The Christian religion is especially remarkable, as it so decidedly lays claim to mere goodwill in man, to his essential temper, and values this independently of all culture and manifestation. It stands in opposition to science and art, and properly to enjoyment.
The fresh gaze of a child is richer in significance than the forecasting of the most indubitable seer.
The highest problem of literature is the writing of a Bible.
The history of every man should be a Bible.
The individual soul should seek for an intimate union with the soul of the universe.
The more sinful a man feels himself, the more Christian he is.
The Muses (daughters of Memory) refresh us in our toilsome course with sweet remembrances.
The spirit of poesy is the morning light, which makes the statue of Memnon sound.

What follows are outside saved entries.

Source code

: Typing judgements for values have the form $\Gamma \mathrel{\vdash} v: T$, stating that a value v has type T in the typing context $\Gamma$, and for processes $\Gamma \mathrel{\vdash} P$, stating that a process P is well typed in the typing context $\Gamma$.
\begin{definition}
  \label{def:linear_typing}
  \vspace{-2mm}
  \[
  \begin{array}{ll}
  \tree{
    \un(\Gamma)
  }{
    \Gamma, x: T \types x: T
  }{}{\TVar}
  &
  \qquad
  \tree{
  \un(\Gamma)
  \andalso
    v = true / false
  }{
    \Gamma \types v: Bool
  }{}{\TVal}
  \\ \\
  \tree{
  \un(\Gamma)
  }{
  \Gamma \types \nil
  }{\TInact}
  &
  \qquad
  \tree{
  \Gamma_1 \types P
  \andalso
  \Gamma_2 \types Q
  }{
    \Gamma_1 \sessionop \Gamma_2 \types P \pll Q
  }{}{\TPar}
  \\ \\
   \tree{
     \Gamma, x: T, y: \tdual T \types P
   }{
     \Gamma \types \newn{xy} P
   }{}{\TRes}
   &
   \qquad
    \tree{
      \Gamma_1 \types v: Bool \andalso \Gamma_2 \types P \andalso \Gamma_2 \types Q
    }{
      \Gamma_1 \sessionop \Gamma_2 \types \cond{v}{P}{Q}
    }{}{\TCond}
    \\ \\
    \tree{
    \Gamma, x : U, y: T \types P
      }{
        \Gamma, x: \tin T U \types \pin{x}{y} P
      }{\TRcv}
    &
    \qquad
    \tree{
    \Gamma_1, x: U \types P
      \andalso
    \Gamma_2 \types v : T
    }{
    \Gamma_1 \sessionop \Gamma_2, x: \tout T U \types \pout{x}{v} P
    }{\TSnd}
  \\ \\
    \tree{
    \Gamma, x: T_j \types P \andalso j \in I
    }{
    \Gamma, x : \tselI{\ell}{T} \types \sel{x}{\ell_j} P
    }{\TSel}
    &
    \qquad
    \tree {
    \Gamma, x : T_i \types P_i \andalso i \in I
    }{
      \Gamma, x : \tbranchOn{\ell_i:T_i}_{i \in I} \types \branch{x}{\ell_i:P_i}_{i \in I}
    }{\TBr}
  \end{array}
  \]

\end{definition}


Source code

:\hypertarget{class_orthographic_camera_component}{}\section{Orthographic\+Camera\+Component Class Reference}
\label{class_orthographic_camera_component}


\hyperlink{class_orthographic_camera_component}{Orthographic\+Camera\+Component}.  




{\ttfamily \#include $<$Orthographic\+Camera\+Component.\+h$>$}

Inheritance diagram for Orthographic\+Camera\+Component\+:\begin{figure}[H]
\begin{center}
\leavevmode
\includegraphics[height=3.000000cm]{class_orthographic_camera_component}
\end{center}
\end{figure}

The true philosophical act is annihilation of self; this is the real beginning of all philosophy; all requisites for being a disciple of philosophy point hither.
There is but one temple in the world, and that is the body of man. Nothing is holier than this high form. Bending before men is a reverence done to this revelation in the flesh. We touch heaven when we lay our hand on a human body.
There is, properly speaking, no misfortune in the world. Happiness and misfortune stand in continual balance. Every misfortune is, as it were, the obstruction of a stream, which, after overcoming this obstruction, but bursts forth with the greater force.
To become properly acquainted with a truth, we must first have disbelieved it and disputed against it.
We are near awakening when we dream that we dream.
Wenn alle untreu werden, / So bleib’ ich dir doch treu—Though all deny thee, yet will not I ever.